Ingest streaming data into Amazon Elasticsearch Service within the privacy of your VPC with Amazon Kinesis Data Firehose

Apr 25 2020

Off

Today we are adding a new Amazon Kinesis Data Firehose feature to set up VPC delivery to your Amazon Elasticsearch Service domain from the Kinesis Data Firehose. If you have been managing a custom application on Amazon Kinesis Data Streams to keep traffic private, you can now use Kinesis Data Firehose and load your data into an Amazon Elasticsearch Service endpoint in a VPC without having to invest, operate, and scale ingestion and delivery infrastructure. You can start using this new feature from Kinesis Data Firehose console, AWS CLI, and API by selecting Amazon Elasticsearch Service as the destination, the specific domain with VPC access, and setting the VPC configuration with subnets and the optional security groups.

Before this feature

Amazon Elasticsearch Service domains can have public or private endpoints. Public endpoints are backed by IP addresses on the public internet. Private endpoints are backed by IP addresses within the IP space of your VPC.

If you have been using an Amazon Elasticsearch Service VPC endpoint, you most likely use Kinesis Data Streams or similar soultion to ingest streaming data. This means running a custom application on the stream that delivers it to the Amazon Elasticsearch Service VPC domain. You likely had to perform the following actions:

Implement buffering
Format conversions
Perform compression
Apply transformation
Manage backup
Handle transient delivery failures

Additionally, you have to build, scale, monitor, update, and maintain this custom application.
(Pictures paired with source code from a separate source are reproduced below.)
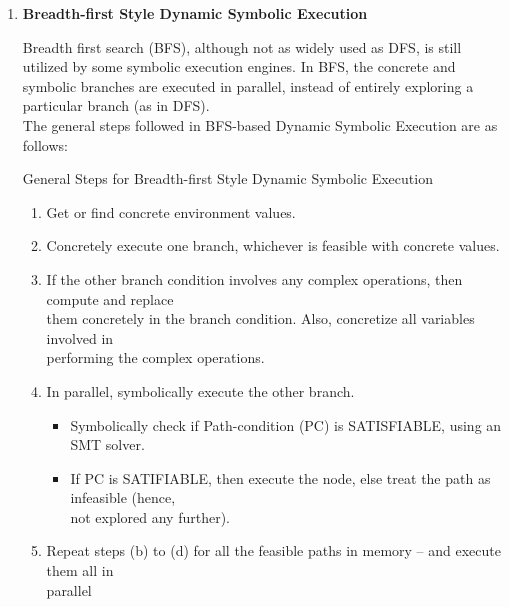 \documentclass[11pt]{llncs}
\begin{document}
\begin{enumerate}
				\vspace{8mm}

				
				\item \textbf{Breadth-first Style Dynamic Symbolic Execution} 
				\vspace{1mm}

				Breadth first search (BFS), although not as widely used as DFS, is still utilized by some symbolic execution engines. In BFS, the concrete and symbolic branches are executed in parallel, instead of entirely exploring a particular branch (as in DFS).\cite{1_Search_Strategies_DSE}\\

				The general steps followed in BFS-based Dynamic Symbolic Execution are as follows:\\
				
				\vspace{-3mm}

				\begin{algorithm}[H]
					\caption{General Steps for Breadth-first Style Dynamic Symbolic Execution}  \label{algorithm_3}
					
					\DontPrintSemicolon
					\SetAlgoLined
					
					
					\vspace{2mm}

					\begin{enumerate}
						\item Get or find concrete environment values.
						\item Concretely execute one branch, whichever is feasible with concrete values.
						\item If the other branch condition involves any complex operations, then compute and replace \\them concretely in the branch condition. Also, concretize all variables involved in\\ performing the complex operations.
						\item In parallel, symbolically execute the other branch.
							\begin{itemize}
								\item Symbolically check if Path-condition (PC) is SATISFIABLE, using an SMT solver.
								\item If PC is SATIFIABLE, then execute the node, else treat the path as infeasible (hence,\\ not explored any further).
							\end{itemize}
						\item Repeat steps (b) to (d) for all the feasible paths in memory – and execute them all in\\parallel
					\end{enumerate}
				\end{algorithm}
				~


\end{enumerate}
\end{document}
Kinesis Data Firehose delivery to Amazon Elasticsearch Service VPC endpoint

Kinesis Data Firehose can now deliver data into an Amazon Elasticsearch Service VPC endpoint. This provides a secure and easy way to ingest, transform, and deliver streaming data. You don’t need to worry about managing your data ingestion and delivery infrastructure. With this new feature, Kinesis Data Firehose enables additional secure communication to Amazon Elasticsearch Service VPC endpoints. Amazon Elasticsearch Service endpoints that live within a VPC give you an extra layer of security.

How it works

When you create a Kinesis Data Firehose delivery stream that delivers data to an Amazon Elasticsearch Service VPC endpoint, Kinesis Data Firehose creates an Elastic Network Interface (ENI) in each subnet you select. If you only use one Availability Zone, Kinesis Data Firehose places an endpoint into only one subnet. Similarly, when you create an Amazon Elasticsearch Service VPC endpoint, it creates endpoints in the subnets you chose. Kinesis Data Firehose uses ENI to deliver the data to your Amazon Elasticsearch Service ENI, all inside your VPC. The following screenshot outlines the resulting architecture with a single subnet.

For this walkthrough, you have two security groups:

kdf-sec-grp for your Kinesis Data Firehose endpoint
es-sec-grp for your Amazon Elasticsearch Service endpoint

To let Kinesis Data Firehose access your Amazon Elasticsearch Service VPC endpoint, security group es-sec-grp needs to allow the ENI that Kinesis Data Firehose created to make HTTPS calls. Kinesis Data Firehose scales the ENIs automatically to meet the throughput requirements. As Kinesis Data Firehose scales ENIs, the outbound rules of the enclosing security group kdf-sec-grp control the data stream. You should configure the Amazon Elasticsearch Service security group (es-sec-grp) to allow HTTPS traffic from the Kinesis Data Firehose security group (kdf-sec-grp). The Kinesis Data Firehose security group needs to allow outbound HTTPS traffic, and its destination is the Amazon Elasticsearch Service security group. With Kinesis Data Firehose VPC delivery, you do not need to make the Firehose security group open to outside traffic.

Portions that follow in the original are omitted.